# YOUR GOAL
Copy, from the material below, each line that contains the word "selects".

########################################

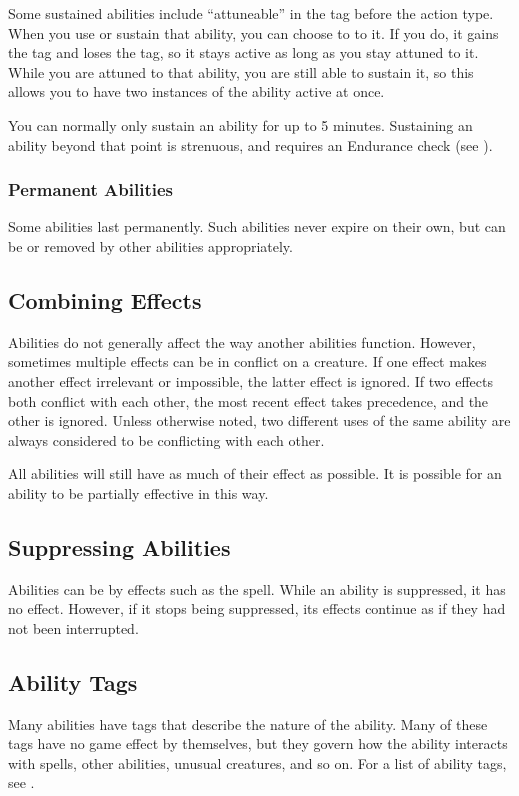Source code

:       Some sustained abilities include ``attuneable'' in the tag before the action type.
      When you use or sustain that ability, you can choose to  to it.
      If you do, it gains the  tag and loses the  tag, so it stays active as long as you stay attuned to it.
      While you are attuned to that ability, you are still able to sustain it, so this allows you to have two instances of the ability active at once.

      You can normally only sustain an ability for up to 5 minutes.
      Sustaining an ability beyond that point is strenuous, and requires an Endurance check (see ).

    \subsubsection{Permanent Abilities}
      Some abilities last permanently.
      Such abilities never expire on their own, but can be  or removed by other abilities appropriately.

  \subsection{Combining Effects}
    Abilities do not generally affect the way another abilities function.
    However, sometimes multiple effects can be in conflict on a creature.
    If one effect makes another effect irrelevant or impossible, the latter effect is ignored.
    If two effects both conflict with each other, the most recent effect takes precedence, and the other is ignored.
    Unless otherwise noted, two different uses of the same ability are always considered to be conflicting with each other.

    All abilities will still have as much of their effect as possible.
    It is possible for an ability to be partially effective in this way.

  \subsection{Suppressing Abilities}\label{Suppressing Abilities}
    Abilities can be  by effects such as the  spell.
    While an ability is suppressed, it has no effect.
    However, if it stops being suppressed, its effects continue as if they had not been interrupted.

  \subsection{Ability Tags}
    Many abilities have tags that describe the nature of the ability.
    Many of these tags have no game effect by themselves, but they govern how the ability interacts with spells, other abilities, unusual creatures, and so on.
    For a list of ability tags, see .
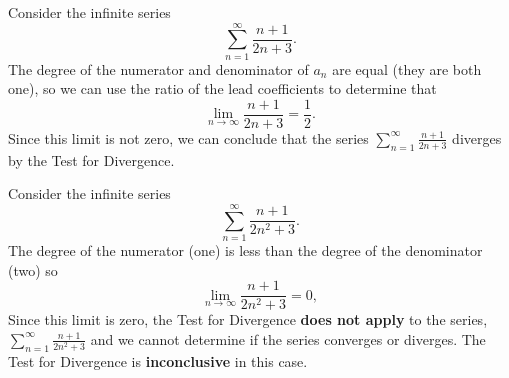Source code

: \documentclass{ximera}
\begin{document}
\begin{example}
Consider the infinite series
\[
\sum_{n=1}^\infty \frac{n+1}{2n+3}.
\]
The degree of the numerator and denominator of $a_n$ are equal (they are both one), so we can use the ratio of the lead coefficients to determine that
\[
\lim_{n\to \infty} \frac{n+1}{2n+3} = \frac12.
\]
Since this limit is not zero, we can conclude that the series $\displaystyle{\sum_{n=1}^\infty \frac{n+1}{2n+3}}$ diverges by the Test for Divergence. 
\end{example}

\begin{example}
Consider the infinite series
\[
\sum_{n=1}^\infty \frac{n+1}{2n^2+3}.
\]
The degree of the numerator (one) is less than the degree of the denominator (two) so
\[
\lim_{n\to \infty} \frac{n+1}{2n^2+3} = 0,
\]
Since this limit is zero, the Test for Divergence \textbf{does not apply} to the series, $\displaystyle{\sum_{n=1}^\infty \frac{n+1}{2n^2+3}}$ and 
we cannot determine if the series converges or diverges. 
The Test for Divergence is \textbf{inconclusive} in this case.
 
\end{example}
\end{document}
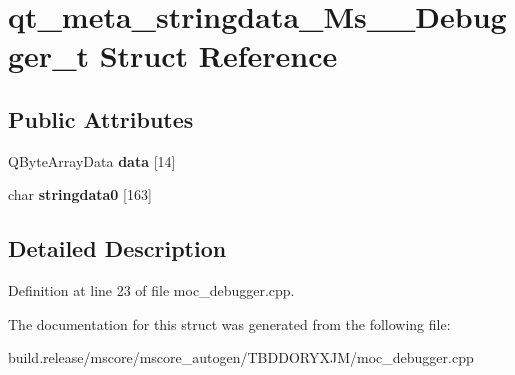 \hypertarget{structqt__meta__stringdata___ms_____debugger__t}{}\section{qt\+\_\+meta\+\_\+stringdata\+\_\+\+Ms\+\_\+\+\_\+\+Debugger\+\_\+t Struct Reference}
\label{structqt__meta__stringdata___ms_____debugger__t}
\subsection*{Public Attributes}
\begin{DoxyCompactItemize}
\item 
\mbox{\label{structqt__meta__stringdata___ms_____debugger__t_ac46f40927cbd03fb7ed552cf874910d2}} 
Q\+Byte\+Array\+Data {\bfseries data} \mbox{[}14\mbox{]}
\item 
\mbox{\label{structqt__meta__stringdata___ms_____debugger__t_a1af47483f4d424fa8caaead850d6ad6a}} 
char {\bfseries stringdata0} \mbox{[}163\mbox{]}
\end{DoxyCompactItemize}


\subsection{Detailed Description}


Definition at line 23 of file moc\+\_\+debugger.\+cpp.



The documentation for this struct was generated from the following file\+:\begin{DoxyCompactItemize}
\item 
build.\+release/mscore/mscore\+\_\+autogen/\+T\+B\+D\+D\+O\+R\+Y\+X\+J\+M/moc\+\_\+debugger.\+cpp\end{DoxyCompactItemize}
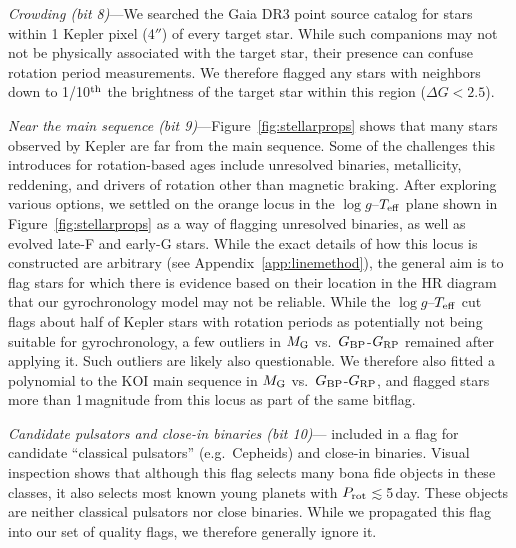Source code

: \documentclass[11pt,twocolumn,tighten,linenumbers]{aastex63}
\begin{document}
{\it Crowding (bit 8)}---We searched the Gaia DR3 point source catalog
for stars within 1 Kepler pixel (4$''$) of every target star.  While
such companions may not not be physically associated with the target
star, their presence can confuse rotation period measurements.  We
therefore flagged any stars with neighbors down to 1/10$^{\rm th}$ the
brightness of the target star within this region ($\Delta G < 2.5$).

{\it Near the main sequence (bit 9)}---Figure~\ref{fig:stellarprops} shows
that many stars observed by Kepler
are far from the main sequence.  Some of the challenges this introduces
for rotation-based ages include unresolved binaries, metallicity,
reddening, and drivers of rotation other than magnetic braking.
After exploring various options, we settled on the orange locus in the
$\log g$--$T_{\rm eff}$ plane shown in Figure~\ref{fig:stellarprops}
as a way of flagging unresolved binaries, as well as evolved
late-F and early-G stars.  While the exact details of how this locus
is constructed are arbitrary (see Appendix~\ref{app:linemethod}), the
general aim is to flag stars for which there is evidence based on
their location in the HR diagram that our gyrochronology model may not
be reliable.  While the $\log g$--$T_{\rm eff}$ cut flags about half
of Kepler stars with rotation periods as potentially not being
suitable for gyrochronology, a few outliers in $M_{\rm G}$ vs.~$G_{\rm
BP}$-$G_{\rm RP}$ remained after applying it.  Such outliers are
likely also questionable.  We therefore also fitted a polynomial to
the KOI main sequence in $M_{\rm G}$ vs.~$G_{\rm
	BP}$-$G_{\rm RP}$, and flagged stars more than 1\,magnitude from
this locus as part of the same bitflag.



{\it Candidate pulsators and close-in binaries (bit
10)}---\citeauthor{Santos_2021} included in a flag for candidate
``classical pulsators'' (e.g.\ Cepheids) and close-in binaries.
Visual inspection shows that although this flag selects many bona fide
objects in these classes, it also selects most known young planets
with $P_{\rm rot}$$\lesssim$5\,day.  These objects are
neither classical pulsators nor close binaries.  While we propagated
this flag into our set of quality flags, we therefore generally ignore
it.
\end{document}
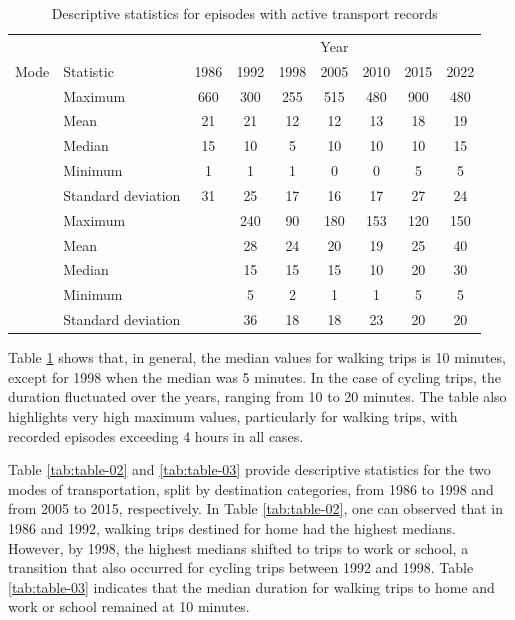 \documentclass[Royal,times,sageh]{sagej}
\begin{document}
\begin{longtable}[t]{>{}llccccccc}
\caption{\label{tab:table-01}\label{tab:table-01}Descriptive statistics for episodes with active transport records}\\
\toprule
\multicolumn{2}{c}{ } & \multicolumn{7}{c}{Year} \\
\cmidrule(l{3pt}r{3pt}){3-9}
Mode & Statistic & 1986 & 1992 & 1998 & 2005 & 2010 & 2015 & 2022\\
\midrule
 & Maximum & 660 & 300 & 255 & 515 & 480 & 900 & 480\\
\nopagebreak
 & Mean & 21 & 21 & 12 & 12 & 13 & 18 & 19\\
\nopagebreak
 & Median & 15 & 10 & 5 & 10 & 10 & 10 & 15\\
\nopagebreak
 & Minimum & 1 & 1 & 1 & 0 & 0 & 5 & 5\\
\nopagebreak
\multirow[t]{-5}{*}{\raggedright\arraybackslash \textbf{Walking}} & Standard deviation & 31 & 25 & 17 & 16 & 17 & 27 & 24\\
\cmidrule{1-9}\pagebreak[0]
 & Maximum &  & 240 & 90 & 180 & 153 & 120 & 150\\
\nopagebreak
 & Mean &  & 28 & 24 & 20 & 19 & 25 & 40\\
\nopagebreak
 & Median &  & 15 & 15 & 15 & 10 & 20 & 30\\
\nopagebreak
 & Minimum &  & 5 & 2 & 1 & 1 & 5 & 5\\
\nopagebreak
\multirow[t]{-5}{*}{\raggedright\arraybackslash \textbf{Cycling}} & Standard deviation &  & 36 & 18 & 18 & 23 & 20 & 20\\
\bottomrule
\end{longtable}
\endgroup{}

Table \ref{tab:table-01} shows that, in general, the median values for
walking trips is 10 minutes, except for 1998 when the median was 5
minutes. In the case of cycling trips, the duration fluctuated over the
years, ranging from 10 to 20 minutes. The table also highlights very
high maximum values, particularly for walking trips, with recorded
episodes exceeding 4 hours in all cases.

Table \ref{tab:table-02} and \ref{tab:table-03} provide descriptive
statistics for the two modes of transportation, split by destination
categories, from 1986 to 1998 and from 2005 to 2015, respectively. In
Table \ref{tab:table-02}, one can observed that in 1986 and 1992,
walking trips destined for home had the highest medians. However, by
1998, the highest medians shifted to trips to work or school, a
transition that also occurred for cycling trips between 1992 and 1998.
Table \ref{tab:table-03} indicates that the median duration for walking
trips to home and work or school remained at 10 minutes.
\end{document}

########################################

# TASK OUTPUT
Visual inspection shows that although this flag selects many bona fide
objects in these classes, it also selects most known young planets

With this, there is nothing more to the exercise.